(Collected data)
▬▬▬▬▬▬

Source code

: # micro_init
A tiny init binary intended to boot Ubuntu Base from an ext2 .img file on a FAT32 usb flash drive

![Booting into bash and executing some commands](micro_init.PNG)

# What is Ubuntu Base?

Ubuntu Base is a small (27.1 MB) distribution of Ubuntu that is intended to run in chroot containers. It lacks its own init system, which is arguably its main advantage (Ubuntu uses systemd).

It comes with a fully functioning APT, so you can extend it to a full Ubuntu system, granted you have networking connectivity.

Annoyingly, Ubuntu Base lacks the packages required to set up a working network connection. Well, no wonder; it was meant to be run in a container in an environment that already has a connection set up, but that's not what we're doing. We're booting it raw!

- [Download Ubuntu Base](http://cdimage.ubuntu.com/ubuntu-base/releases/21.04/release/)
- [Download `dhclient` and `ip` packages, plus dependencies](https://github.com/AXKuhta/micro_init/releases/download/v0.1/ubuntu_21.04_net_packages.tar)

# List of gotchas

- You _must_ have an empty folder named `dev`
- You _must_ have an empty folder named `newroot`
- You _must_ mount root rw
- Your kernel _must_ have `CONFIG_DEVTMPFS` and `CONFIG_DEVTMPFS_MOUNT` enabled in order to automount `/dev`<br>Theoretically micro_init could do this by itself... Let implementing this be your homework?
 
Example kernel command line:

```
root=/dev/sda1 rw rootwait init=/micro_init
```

▬▬▬▬▬▬

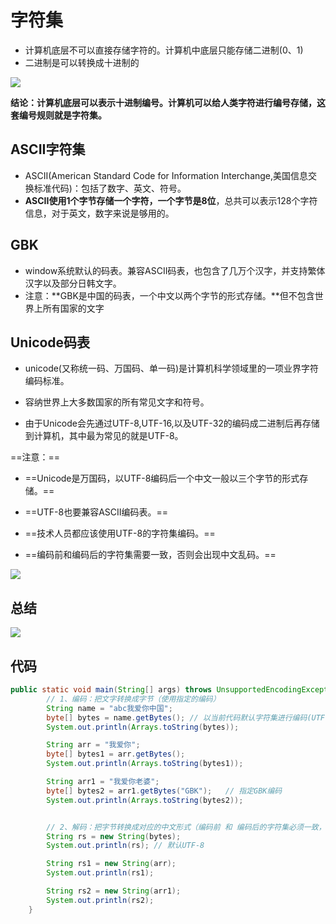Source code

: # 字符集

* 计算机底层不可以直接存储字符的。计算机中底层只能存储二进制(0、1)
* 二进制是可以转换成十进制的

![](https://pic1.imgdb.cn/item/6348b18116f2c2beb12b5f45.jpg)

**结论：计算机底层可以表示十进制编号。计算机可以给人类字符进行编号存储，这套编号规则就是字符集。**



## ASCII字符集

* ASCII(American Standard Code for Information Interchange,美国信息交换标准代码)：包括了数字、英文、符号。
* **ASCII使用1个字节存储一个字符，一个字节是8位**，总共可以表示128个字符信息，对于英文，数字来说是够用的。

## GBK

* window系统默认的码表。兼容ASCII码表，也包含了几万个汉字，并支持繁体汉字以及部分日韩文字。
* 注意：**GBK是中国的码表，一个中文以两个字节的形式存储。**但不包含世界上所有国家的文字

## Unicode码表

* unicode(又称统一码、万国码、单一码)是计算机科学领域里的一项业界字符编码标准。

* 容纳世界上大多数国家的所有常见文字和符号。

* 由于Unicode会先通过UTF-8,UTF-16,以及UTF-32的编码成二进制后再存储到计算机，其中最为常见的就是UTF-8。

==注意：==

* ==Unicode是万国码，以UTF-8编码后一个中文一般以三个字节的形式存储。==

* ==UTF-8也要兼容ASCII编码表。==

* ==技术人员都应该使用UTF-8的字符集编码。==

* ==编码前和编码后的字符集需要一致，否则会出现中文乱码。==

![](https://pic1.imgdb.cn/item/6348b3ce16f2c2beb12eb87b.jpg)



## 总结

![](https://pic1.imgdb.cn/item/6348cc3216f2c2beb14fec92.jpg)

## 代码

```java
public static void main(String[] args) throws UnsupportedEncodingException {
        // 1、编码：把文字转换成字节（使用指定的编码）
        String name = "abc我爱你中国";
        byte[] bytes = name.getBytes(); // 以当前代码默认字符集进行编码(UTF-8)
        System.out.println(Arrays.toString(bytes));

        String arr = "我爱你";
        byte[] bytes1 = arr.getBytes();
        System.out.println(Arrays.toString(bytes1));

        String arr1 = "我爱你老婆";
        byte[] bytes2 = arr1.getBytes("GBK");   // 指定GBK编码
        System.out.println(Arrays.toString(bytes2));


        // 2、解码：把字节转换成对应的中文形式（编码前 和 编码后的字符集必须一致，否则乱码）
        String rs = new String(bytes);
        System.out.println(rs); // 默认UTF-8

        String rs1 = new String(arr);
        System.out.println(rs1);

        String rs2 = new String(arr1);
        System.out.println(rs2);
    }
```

▬▬▬▬▬▬

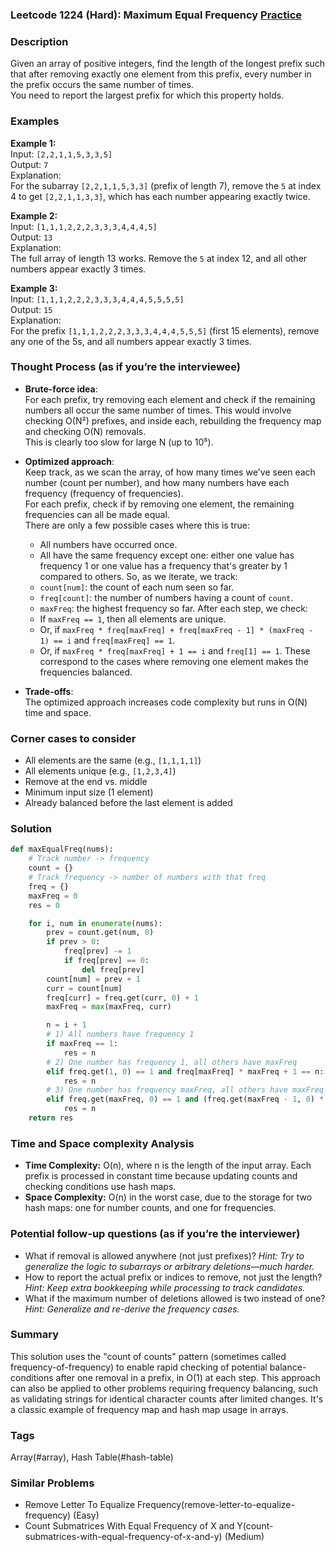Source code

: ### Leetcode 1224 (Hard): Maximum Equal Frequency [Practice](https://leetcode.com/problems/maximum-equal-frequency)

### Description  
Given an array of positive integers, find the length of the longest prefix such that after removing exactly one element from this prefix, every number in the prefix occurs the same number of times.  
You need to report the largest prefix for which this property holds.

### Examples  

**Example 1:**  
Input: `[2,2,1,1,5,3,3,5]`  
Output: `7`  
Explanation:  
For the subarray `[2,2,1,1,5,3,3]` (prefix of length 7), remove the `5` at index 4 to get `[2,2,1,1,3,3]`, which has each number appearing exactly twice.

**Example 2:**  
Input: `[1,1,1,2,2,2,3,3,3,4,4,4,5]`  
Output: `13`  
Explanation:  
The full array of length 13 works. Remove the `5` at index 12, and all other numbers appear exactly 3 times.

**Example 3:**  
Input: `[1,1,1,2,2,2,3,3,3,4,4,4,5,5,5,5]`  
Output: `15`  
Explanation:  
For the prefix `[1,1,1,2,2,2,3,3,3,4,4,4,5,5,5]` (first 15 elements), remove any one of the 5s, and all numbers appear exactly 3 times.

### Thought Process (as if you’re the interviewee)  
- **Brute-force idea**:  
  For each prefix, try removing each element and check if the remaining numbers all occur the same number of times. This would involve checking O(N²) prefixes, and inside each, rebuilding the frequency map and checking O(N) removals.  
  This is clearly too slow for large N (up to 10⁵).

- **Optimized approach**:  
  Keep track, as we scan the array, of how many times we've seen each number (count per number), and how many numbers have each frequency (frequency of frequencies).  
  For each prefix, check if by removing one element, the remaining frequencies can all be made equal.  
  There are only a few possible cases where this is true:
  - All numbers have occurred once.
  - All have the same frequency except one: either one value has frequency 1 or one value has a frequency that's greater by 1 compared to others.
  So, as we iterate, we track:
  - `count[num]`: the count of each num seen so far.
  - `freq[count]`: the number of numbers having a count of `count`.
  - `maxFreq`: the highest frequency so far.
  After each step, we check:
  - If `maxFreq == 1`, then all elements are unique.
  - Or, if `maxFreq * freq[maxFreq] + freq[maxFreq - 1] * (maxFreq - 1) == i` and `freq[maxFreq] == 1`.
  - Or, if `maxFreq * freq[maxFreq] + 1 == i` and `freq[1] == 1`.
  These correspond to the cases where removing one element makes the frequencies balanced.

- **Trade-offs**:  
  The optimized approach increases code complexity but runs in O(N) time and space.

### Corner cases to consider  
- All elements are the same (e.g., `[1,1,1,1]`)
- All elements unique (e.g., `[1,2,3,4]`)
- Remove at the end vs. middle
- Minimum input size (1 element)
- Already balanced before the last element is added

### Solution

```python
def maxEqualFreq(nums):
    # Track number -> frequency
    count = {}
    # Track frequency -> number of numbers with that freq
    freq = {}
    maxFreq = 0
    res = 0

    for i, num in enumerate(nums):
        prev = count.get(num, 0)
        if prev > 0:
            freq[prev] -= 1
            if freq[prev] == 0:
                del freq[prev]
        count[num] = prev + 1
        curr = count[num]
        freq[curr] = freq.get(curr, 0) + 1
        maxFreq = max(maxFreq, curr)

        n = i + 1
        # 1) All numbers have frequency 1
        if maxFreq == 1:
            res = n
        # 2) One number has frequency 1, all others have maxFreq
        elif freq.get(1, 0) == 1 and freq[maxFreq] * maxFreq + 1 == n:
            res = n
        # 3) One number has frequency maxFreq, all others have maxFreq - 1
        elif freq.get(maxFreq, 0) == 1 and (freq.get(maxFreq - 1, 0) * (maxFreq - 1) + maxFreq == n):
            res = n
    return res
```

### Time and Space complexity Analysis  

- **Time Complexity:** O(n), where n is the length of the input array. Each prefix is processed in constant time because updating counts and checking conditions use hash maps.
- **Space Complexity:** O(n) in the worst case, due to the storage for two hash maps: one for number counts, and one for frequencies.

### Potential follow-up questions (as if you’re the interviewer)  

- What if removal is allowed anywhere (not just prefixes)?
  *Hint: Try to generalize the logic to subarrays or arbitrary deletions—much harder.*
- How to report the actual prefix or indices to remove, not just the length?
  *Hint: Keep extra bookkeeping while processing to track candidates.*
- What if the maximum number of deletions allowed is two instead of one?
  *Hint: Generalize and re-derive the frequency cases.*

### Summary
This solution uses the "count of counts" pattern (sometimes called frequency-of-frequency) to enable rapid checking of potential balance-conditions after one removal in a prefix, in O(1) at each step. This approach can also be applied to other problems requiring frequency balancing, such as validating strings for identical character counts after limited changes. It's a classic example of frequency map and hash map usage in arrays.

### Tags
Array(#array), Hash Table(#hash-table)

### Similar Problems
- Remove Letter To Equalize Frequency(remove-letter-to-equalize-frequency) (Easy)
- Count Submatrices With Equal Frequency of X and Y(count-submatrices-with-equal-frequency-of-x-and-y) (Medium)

▬▬▬▬▬▬

Scan the records above for the string "cases", then copy each line where it turns up.

  There are only a few possible cases where this is true:
  These correspond to the cases where removing one element makes the frequencies balanced.
### Corner cases to consider  
  *Hint: Generalize and re-derive the frequency cases.*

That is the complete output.